ASSIGNED TASK: Exactly the lines from the start of the data below through the line that contains "- GAP_EVT_L2CAP_COC_SEND_DATA_FINISH 在COC通道数据发送完成时触发。" are to be copied, with pictures left out.

[Collected data]

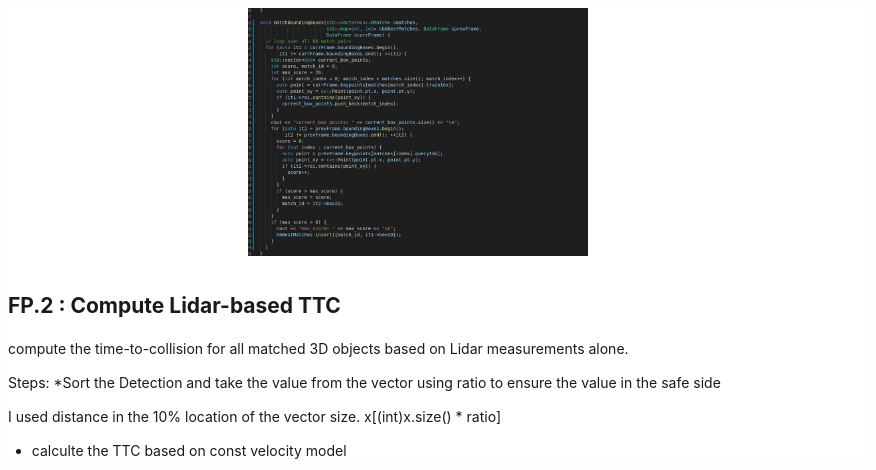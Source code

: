 <img src="images/A.png" width="820" height="248" />

## FP.2 : Compute Lidar-based TTC

 
 compute the time-to-collision for all matched 3D objects based on Lidar measurements alone.

 Steps:
 *Sort the Detection and take the value from the vector using ratio to ensure the value in the safe side 
 
 I used distance in the 10% location of the vector size.
 x[(int)x.size() * ratio]
 
 * calculte the TTC based on const velocity model
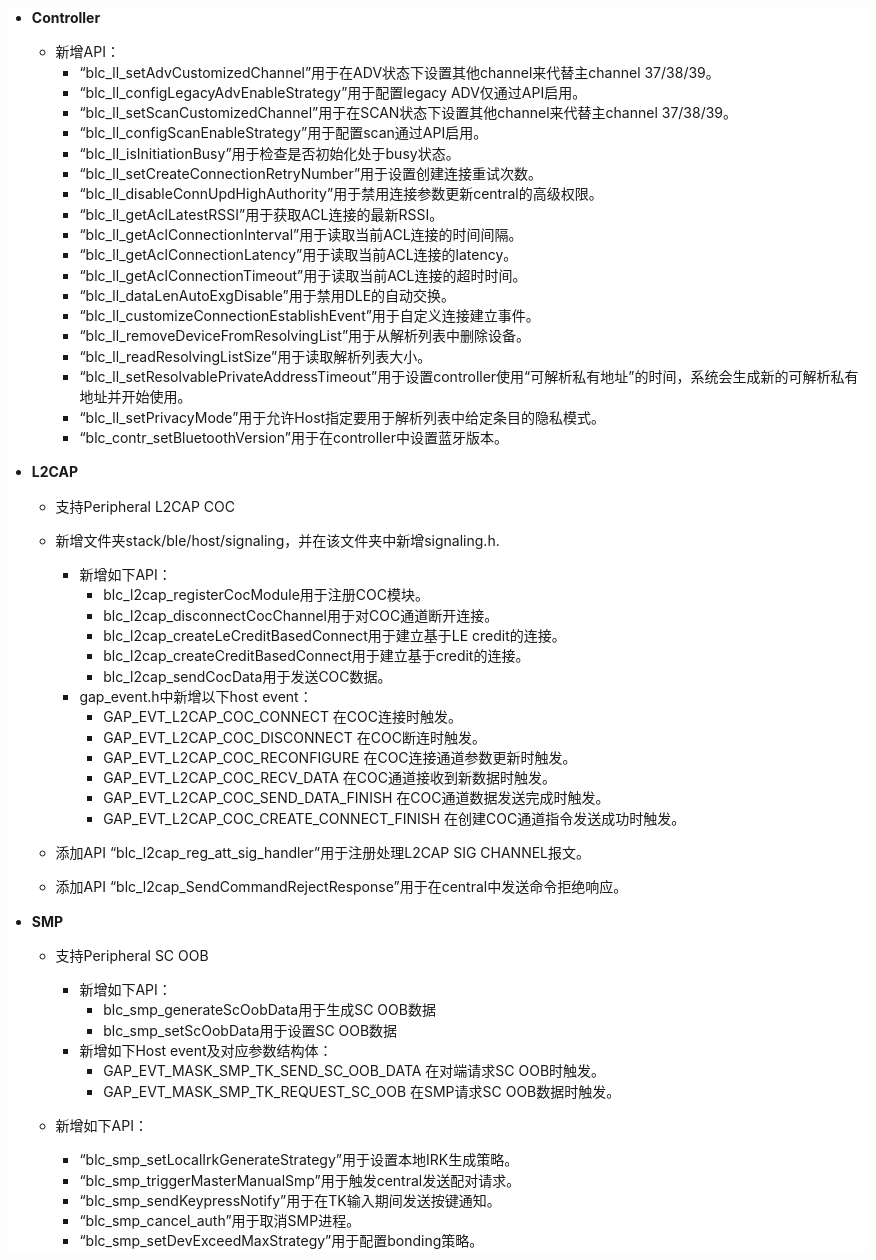 * **Controller**
  - 新增API：
    - “blc_ll_setAdvCustomizedChannel”用于在ADV状态下设置其他channel来代替主channel 37/38/39。
    - “blc_ll_configLegacyAdvEnableStrategy”用于配置legacy ADV仅通过API启用。
    - “blc_ll_setScanCustomizedChannel”用于在SCAN状态下设置其他channel来代替主channel 37/38/39。
    - “blc_ll_configScanEnableStrategy”用于配置scan通过API启用。
    - “blc_ll_isInitiationBusy”用于检查是否初始化处于busy状态。
    - “blc_ll_setCreateConnectionRetryNumber”用于设置创建连接重试次数。
    - “blc_ll_disableConnUpdHighAuthority”用于禁用连接参数更新central的高级权限。
    - “blc_ll_getAclLatestRSSI”用于获取ACL连接的最新RSSI。
    - “blc_ll_getAclConnectionInterval”用于读取当前ACL连接的时间间隔。
    - “blc_ll_getAclConnectionLatency”用于读取当前ACL连接的latency。
    - “blc_ll_getAclConnectionTimeout”用于读取当前ACL连接的超时时间。
    - “blc_ll_dataLenAutoExgDisable”用于禁用DLE的自动交换。
    - “blc_ll_customizeConnectionEstablishEvent”用于自定义连接建立事件。
    - “blc_ll_removeDeviceFromResolvingList”用于从解析列表中删除设备。
    - “blc_ll_readResolvingListSize”用于读取解析列表大小。
    - “blc_ll_setResolvablePrivateAddressTimeout”用于设置controller使用“可解析私有地址”的时间，系统会生成新的可解析私有地址并开始使用。
    - “blc_ll_setPrivacyMode”用于允许Host指定要用于解析列表中给定条目的隐私模式。
    - “blc_contr_setBluetoothVersion”用于在controller中设置蓝牙版本。

* **L2CAP**	
	- 支持Peripheral L2CAP COC
	- 新增文件夹stack/ble/host/signaling，并在该文件夹中新增signaling.h.
		- 新增如下API：
			- blc_l2cap_registerCocModule用于注册COC模块。
			- blc_l2cap_disconnectCocChannel用于对COC通道断开连接。
			- blc_l2cap_createLeCreditBasedConnect用于建立基于LE credit的连接。
			- blc_l2cap_createCreditBasedConnect用于建立基于credit的连接。
			- blc_l2cap_sendCocData用于发送COC数据。
		- gap_event.h中新增以下host event：
			- GAP_EVT_L2CAP_COC_CONNECT 在COC连接时触发。
			- GAP_EVT_L2CAP_COC_DISCONNECT 在COC断连时触发。
			- GAP_EVT_L2CAP_COC_RECONFIGURE 在COC连接通道参数更新时触发。
			- GAP_EVT_L2CAP_COC_RECV_DATA 在COC通道接收到新数据时触发。
			- GAP_EVT_L2CAP_COC_SEND_DATA_FINISH 在COC通道数据发送完成时触发。
			- GAP_EVT_L2CAP_COC_CREATE_CONNECT_FINISH 在创建COC通道指令发送成功时触发。
  
  - 添加API “blc_l2cap_reg_att_sig_handler”用于注册处理L2CAP SIG CHANNEL报文。

  - 添加API “blc_l2cap_SendCommandRejectResponse”用于在central中发送命令拒绝响应。

* **SMP**
	- 支持Peripheral SC OOB
		- 新增如下API：
			- blc_smp_generateScOobData用于生成SC OOB数据
			- blc_smp_setScOobData用于设置SC OOB数据
		- 新增如下Host event及对应参数结构体：
			- GAP_EVT_MASK_SMP_TK_SEND_SC_OOB_DATA 在对端请求SC OOB时触发。
			- GAP_EVT_MASK_SMP_TK_REQUEST_SC_OOB 在SMP请求SC OOB数据时触发。

  - 新增如下API：
    - “blc_smp_setLocalIrkGenerateStrategy”用于设置本地IRK生成策略。
    - “blc_smp_triggerMasterManualSmp”用于触发central发送配对请求。
    - “blc_smp_sendKeypressNotify”用于在TK输入期间发送按键通知。
    - “blc_smp_cancel_auth”用于取消SMP进程。
    - “blc_smp_setDevExceedMaxStrategy”用于配置bonding策略。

ANSWER TO THIS TASK:
Source code

: <img src="images/A.png" width="820" height="248" />

## FP.2 : Compute Lidar-based TTC

 
 compute the time-to-collision for all matched 3D objects based on Lidar measurements alone.

 Steps:
 *Sort the Detection and take the value from the vector using ratio to ensure the value in the safe side 
 
 I used distance in the 10% location of the vector size.
 x[(int)x.size() * ratio]
 
 * calculte the TTC based on const velocity model
 * **Controller**
  - 新增API：
    - “blc_ll_setAdvCustomizedChannel”用于在ADV状态下设置其他channel来代替主channel 37/38/39。
    - “blc_ll_configLegacyAdvEnableStrategy”用于配置legacy ADV仅通过API启用。
    - “blc_ll_setScanCustomizedChannel”用于在SCAN状态下设置其他channel来代替主channel 37/38/39。
    - “blc_ll_configScanEnableStrategy”用于配置scan通过API启用。
    - “blc_ll_isInitiationBusy”用于检查是否初始化处于busy状态。
    - “blc_ll_setCreateConnectionRetryNumber”用于设置创建连接重试次数。
    - “blc_ll_disableConnUpdHighAuthority”用于禁用连接参数更新central的高级权限。
    - “blc_ll_getAclLatestRSSI”用于获取ACL连接的最新RSSI。
    - “blc_ll_getAclConnectionInterval”用于读取当前ACL连接的时间间隔。
    - “blc_ll_getAclConnectionLatency”用于读取当前ACL连接的latency。
    - “blc_ll_getAclConnectionTimeout”用于读取当前ACL连接的超时时间。
    - “blc_ll_dataLenAutoExgDisable”用于禁用DLE的自动交换。
    - “blc_ll_customizeConnectionEstablishEvent”用于自定义连接建立事件。
    - “blc_ll_removeDeviceFromResolvingList”用于从解析列表中删除设备。
    - “blc_ll_readResolvingListSize”用于读取解析列表大小。
    - “blc_ll_setResolvablePrivateAddressTimeout”用于设置controller使用“可解析私有地址”的时间，系统会生成新的可解析私有地址并开始使用。
    - “blc_ll_setPrivacyMode”用于允许Host指定要用于解析列表中给定条目的隐私模式。
    - “blc_contr_setBluetoothVersion”用于在controller中设置蓝牙版本。

* **L2CAP**	
	- 支持Peripheral L2CAP COC
	- 新增文件夹stack/ble/host/signaling，并在该文件夹中新增signaling.h.
		- 新增如下API：
			- blc_l2cap_registerCocModule用于注册COC模块。
			- blc_l2cap_disconnectCocChannel用于对COC通道断开连接。
			- blc_l2cap_createLeCreditBasedConnect用于建立基于LE credit的连接。
			- blc_l2cap_createCreditBasedConnect用于建立基于credit的连接。
			- blc_l2cap_sendCocData用于发送COC数据。
		- gap_event.h中新增以下host event：
			- GAP_EVT_L2CAP_COC_CONNECT 在COC连接时触发。
			- GAP_EVT_L2CAP_COC_DISCONNECT 在COC断连时触发。
			- GAP_EVT_L2CAP_COC_RECONFIGURE 在COC连接通道参数更新时触发。
			- GAP_EVT_L2CAP_COC_RECV_DATA 在COC通道接收到新数据时触发。
			- GAP_EVT_L2CAP_COC_SEND_DATA_FINISH 在COC通道数据发送完成时触发。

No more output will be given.